**Exercise prompt:**
Within the entries below, the lines from the one with "Run *cd chaos" through the one with "service by default" are to be set down exactly, both ends kept.

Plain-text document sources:
__________________________________________________

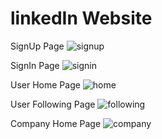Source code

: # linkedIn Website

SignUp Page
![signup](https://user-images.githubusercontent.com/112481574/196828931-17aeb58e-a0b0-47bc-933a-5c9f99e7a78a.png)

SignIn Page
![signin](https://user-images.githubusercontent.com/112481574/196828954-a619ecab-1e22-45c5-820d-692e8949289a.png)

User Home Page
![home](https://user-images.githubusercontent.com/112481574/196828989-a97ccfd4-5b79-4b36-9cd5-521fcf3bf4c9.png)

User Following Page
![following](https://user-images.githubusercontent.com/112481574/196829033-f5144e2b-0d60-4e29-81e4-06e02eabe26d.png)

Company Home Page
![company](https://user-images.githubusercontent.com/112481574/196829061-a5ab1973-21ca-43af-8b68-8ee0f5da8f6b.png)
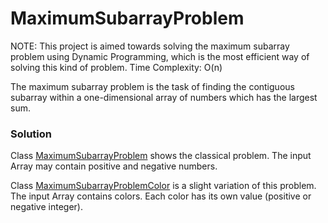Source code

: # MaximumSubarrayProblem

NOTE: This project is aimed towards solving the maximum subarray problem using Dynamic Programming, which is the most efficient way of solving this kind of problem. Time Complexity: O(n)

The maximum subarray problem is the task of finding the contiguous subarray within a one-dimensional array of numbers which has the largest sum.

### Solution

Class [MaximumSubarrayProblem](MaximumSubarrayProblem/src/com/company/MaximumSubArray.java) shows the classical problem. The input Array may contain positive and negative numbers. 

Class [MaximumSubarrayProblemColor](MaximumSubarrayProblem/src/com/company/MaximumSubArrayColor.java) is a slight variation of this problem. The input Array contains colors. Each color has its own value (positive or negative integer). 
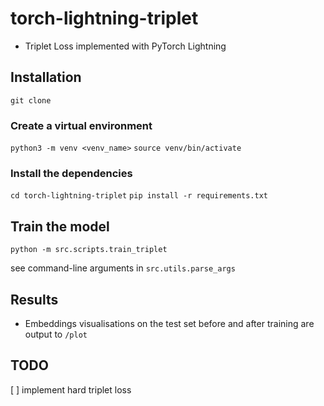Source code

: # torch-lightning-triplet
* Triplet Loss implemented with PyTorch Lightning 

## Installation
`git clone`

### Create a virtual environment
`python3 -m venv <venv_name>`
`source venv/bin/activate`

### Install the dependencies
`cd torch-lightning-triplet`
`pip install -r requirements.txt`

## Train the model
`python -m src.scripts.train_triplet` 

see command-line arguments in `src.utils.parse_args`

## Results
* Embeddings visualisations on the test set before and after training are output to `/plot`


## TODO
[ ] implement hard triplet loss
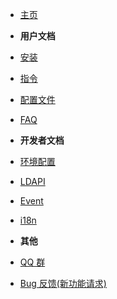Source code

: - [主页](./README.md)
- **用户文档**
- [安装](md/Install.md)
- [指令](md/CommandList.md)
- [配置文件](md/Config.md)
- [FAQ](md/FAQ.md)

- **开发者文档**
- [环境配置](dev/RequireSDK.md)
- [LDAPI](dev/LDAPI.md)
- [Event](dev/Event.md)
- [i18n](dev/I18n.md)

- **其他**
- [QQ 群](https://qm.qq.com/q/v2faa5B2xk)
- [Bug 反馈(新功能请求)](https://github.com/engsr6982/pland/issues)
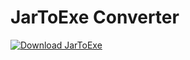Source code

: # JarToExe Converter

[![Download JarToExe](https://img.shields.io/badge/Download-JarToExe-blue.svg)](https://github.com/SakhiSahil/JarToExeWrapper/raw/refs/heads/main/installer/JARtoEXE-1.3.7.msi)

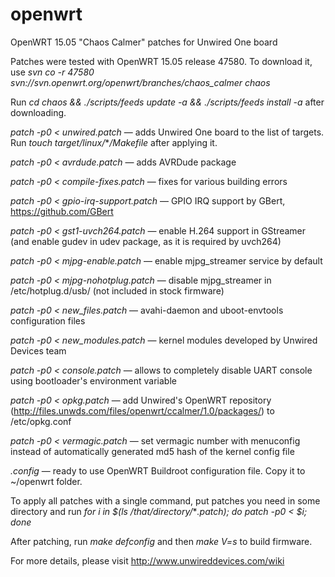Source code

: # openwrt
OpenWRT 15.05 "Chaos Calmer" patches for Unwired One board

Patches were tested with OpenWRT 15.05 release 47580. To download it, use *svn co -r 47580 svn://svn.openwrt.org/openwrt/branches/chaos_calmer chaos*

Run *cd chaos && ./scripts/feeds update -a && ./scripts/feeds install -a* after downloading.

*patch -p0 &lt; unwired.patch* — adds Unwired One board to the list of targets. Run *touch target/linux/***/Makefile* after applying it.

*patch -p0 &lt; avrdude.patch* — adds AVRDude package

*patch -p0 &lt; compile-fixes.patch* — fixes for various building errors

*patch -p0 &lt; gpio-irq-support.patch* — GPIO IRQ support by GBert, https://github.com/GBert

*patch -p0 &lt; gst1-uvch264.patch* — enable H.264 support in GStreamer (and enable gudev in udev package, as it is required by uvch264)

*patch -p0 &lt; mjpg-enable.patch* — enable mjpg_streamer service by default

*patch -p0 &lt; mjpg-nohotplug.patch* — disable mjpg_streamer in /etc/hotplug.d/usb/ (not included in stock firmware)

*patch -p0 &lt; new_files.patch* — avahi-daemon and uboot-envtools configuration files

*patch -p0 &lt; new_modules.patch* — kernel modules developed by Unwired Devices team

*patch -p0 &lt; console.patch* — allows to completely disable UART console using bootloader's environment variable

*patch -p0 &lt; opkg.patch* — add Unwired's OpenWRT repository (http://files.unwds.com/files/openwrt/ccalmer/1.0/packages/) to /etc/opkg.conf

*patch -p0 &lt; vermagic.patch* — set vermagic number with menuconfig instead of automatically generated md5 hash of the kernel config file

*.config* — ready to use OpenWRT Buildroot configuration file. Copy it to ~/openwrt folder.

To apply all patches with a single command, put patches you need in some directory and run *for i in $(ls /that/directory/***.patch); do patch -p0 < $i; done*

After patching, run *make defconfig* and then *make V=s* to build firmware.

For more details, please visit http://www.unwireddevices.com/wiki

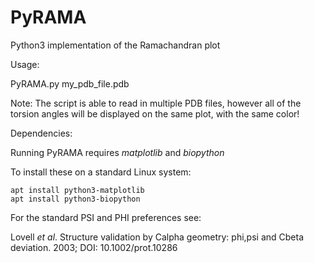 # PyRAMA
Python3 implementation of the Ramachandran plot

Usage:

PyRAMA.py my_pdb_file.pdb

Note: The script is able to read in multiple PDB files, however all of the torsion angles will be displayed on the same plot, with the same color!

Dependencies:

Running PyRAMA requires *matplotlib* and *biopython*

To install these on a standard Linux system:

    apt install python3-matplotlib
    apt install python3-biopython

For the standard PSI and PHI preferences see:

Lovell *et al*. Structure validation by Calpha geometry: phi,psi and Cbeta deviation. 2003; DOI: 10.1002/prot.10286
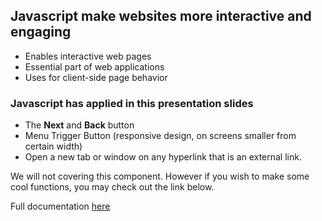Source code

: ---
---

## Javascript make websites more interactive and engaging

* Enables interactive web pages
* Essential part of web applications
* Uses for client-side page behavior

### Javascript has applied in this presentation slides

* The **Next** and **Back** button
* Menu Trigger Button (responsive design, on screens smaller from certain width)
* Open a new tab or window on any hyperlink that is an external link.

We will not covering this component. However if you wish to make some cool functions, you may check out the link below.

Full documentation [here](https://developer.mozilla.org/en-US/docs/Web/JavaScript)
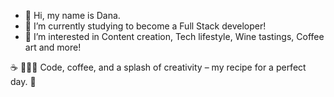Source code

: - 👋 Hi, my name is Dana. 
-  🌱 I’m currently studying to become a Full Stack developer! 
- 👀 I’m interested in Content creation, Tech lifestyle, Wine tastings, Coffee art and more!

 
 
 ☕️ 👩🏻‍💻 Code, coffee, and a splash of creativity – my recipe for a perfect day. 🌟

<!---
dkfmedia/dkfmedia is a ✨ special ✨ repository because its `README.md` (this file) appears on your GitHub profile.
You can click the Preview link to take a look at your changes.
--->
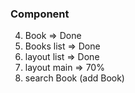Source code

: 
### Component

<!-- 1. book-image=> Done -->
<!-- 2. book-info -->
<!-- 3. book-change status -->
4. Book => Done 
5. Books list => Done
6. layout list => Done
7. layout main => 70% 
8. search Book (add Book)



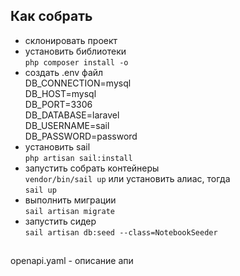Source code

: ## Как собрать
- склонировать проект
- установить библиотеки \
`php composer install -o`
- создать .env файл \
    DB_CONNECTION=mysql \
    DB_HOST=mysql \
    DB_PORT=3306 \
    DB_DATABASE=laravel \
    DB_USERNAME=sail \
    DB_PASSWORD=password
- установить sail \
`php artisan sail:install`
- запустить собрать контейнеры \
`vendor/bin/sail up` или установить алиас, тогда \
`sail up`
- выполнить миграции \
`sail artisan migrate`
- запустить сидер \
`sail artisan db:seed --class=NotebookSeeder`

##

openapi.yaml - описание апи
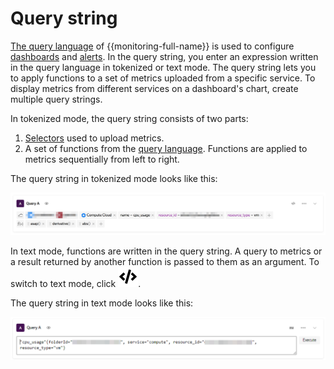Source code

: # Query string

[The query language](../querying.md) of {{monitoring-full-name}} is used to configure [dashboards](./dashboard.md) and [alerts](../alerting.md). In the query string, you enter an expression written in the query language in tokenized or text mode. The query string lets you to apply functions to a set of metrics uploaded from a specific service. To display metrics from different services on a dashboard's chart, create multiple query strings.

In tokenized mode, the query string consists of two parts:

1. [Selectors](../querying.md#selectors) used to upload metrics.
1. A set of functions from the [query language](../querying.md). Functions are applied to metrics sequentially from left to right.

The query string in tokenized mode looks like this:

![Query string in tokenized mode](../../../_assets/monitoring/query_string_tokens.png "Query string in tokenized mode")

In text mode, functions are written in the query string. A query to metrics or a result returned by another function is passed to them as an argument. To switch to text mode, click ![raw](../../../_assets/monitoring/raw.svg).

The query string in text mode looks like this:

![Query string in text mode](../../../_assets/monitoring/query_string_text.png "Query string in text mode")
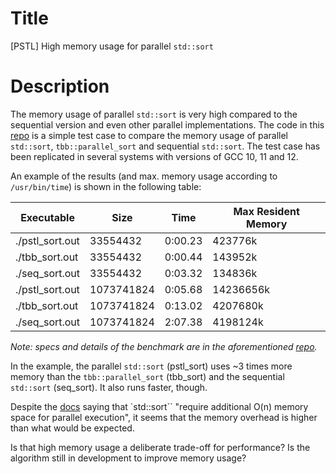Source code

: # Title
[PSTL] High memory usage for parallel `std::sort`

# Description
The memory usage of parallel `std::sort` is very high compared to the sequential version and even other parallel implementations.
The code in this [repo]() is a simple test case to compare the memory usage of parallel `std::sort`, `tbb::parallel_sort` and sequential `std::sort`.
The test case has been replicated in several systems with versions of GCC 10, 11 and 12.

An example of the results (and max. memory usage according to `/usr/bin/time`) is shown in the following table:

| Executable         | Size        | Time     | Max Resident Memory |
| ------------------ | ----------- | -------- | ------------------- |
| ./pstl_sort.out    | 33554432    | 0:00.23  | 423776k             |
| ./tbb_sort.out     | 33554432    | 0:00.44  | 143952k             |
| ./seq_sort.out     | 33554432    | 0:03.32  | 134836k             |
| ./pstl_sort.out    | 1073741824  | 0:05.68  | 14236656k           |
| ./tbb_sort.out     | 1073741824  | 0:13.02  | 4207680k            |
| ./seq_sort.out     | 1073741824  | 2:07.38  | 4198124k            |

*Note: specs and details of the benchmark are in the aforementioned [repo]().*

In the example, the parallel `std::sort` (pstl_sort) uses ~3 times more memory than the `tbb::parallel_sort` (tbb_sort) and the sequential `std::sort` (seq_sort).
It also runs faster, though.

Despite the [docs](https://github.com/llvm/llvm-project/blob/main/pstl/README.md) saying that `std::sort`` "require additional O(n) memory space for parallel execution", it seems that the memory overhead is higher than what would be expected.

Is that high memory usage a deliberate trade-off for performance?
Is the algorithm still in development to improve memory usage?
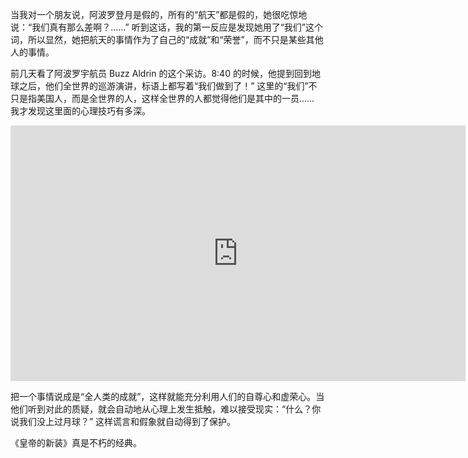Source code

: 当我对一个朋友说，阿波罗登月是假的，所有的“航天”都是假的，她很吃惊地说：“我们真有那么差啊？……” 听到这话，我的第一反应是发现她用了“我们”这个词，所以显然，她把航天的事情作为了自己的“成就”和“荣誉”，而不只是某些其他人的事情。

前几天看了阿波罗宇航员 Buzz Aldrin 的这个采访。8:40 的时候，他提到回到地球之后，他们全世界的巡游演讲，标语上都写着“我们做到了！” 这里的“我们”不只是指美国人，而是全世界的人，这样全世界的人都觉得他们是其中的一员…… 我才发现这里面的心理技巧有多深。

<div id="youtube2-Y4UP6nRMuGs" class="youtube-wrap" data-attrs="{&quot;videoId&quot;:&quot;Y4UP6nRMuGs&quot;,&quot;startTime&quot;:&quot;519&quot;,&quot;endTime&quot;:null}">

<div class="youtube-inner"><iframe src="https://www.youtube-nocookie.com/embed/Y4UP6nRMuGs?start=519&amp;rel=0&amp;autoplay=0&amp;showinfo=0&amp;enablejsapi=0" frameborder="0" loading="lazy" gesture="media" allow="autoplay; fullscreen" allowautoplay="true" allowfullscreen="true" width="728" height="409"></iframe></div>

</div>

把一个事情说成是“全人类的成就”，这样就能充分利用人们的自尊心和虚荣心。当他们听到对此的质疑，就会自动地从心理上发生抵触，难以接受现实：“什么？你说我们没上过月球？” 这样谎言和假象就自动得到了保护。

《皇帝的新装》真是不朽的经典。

__________________________________________________

**Solution to this task:**
Run *cd chaos && ./scripts/feeds update -a && ./scripts/feeds install -a* after downloading.

*patch -p0 &lt; unwired.patch* — adds Unwired One board to the list of targets. Run *touch target/linux/***/Makefile* after applying it.

*patch -p0 &lt; avrdude.patch* — adds AVRDude package

*patch -p0 &lt; compile-fixes.patch* — fixes for various building errors

*patch -p0 &lt; gpio-irq-support.patch* — GPIO IRQ support by GBert, https://github.com/GBert

*patch -p0 &lt; gst1-uvch264.patch* — enable H.264 support in GStreamer (and enable gudev in udev package, as it is required by uvch264)

*patch -p0 &lt; mjpg-enable.patch* — enable mjpg_streamer service by default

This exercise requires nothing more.